> _How to complete this task_
Go through the records below and return each line that has "learn" in it.

##############################

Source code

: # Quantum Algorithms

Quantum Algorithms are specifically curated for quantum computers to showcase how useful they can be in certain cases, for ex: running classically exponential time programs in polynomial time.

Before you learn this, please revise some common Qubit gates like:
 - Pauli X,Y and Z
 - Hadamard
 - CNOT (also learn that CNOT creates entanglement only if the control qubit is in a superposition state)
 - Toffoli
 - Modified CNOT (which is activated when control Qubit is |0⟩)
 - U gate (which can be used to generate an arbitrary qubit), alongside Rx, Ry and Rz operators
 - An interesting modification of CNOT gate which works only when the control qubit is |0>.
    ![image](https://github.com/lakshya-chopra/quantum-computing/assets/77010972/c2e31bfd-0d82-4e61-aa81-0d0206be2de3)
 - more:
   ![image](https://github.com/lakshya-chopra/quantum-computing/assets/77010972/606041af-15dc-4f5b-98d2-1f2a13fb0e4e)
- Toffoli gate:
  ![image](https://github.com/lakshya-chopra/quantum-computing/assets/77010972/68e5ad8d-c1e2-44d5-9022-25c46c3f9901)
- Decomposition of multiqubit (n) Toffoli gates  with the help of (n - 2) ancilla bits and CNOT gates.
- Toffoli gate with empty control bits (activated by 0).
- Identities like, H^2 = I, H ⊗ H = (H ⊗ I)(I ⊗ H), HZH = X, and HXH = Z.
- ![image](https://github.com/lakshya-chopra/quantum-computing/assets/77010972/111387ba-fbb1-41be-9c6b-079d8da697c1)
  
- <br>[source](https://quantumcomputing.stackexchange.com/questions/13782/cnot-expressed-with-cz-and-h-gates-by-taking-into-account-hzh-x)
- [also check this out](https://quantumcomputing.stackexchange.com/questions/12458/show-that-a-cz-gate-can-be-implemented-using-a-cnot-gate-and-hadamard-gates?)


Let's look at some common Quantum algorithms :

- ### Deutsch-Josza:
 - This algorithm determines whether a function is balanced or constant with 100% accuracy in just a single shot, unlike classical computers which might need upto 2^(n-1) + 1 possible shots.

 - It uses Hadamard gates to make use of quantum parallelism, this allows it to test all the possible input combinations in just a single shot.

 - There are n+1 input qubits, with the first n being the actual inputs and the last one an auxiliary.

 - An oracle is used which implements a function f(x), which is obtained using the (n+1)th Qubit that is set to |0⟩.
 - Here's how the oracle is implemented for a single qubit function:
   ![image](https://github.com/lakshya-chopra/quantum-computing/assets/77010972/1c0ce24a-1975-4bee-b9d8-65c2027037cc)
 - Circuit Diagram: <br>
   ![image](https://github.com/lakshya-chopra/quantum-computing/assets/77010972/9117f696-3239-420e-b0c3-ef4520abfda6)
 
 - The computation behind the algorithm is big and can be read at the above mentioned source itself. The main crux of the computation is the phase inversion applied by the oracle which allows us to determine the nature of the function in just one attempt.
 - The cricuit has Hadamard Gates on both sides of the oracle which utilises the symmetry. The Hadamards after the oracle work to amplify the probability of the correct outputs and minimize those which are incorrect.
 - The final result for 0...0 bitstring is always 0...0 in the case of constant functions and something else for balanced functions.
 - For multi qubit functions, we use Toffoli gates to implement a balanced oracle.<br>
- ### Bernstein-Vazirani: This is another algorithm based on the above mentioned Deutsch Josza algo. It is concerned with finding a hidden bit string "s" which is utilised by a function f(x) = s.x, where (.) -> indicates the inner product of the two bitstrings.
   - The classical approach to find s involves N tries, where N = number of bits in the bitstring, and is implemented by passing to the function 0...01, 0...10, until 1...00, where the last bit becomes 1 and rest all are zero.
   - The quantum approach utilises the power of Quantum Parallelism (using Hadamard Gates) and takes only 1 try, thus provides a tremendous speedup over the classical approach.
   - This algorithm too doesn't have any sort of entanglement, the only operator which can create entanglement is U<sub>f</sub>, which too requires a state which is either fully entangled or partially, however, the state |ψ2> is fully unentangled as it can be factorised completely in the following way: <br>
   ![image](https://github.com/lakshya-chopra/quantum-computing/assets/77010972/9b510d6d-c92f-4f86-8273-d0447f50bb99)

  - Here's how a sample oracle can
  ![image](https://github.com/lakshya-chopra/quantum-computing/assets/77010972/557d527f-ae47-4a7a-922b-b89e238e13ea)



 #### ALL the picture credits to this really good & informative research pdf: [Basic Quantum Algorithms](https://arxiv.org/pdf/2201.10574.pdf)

##############################

> _Answer section_
Before you learn this, please revise some common Qubit gates like:
 - CNOT (also learn that CNOT creates entanglement only if the control qubit is in a superposition state)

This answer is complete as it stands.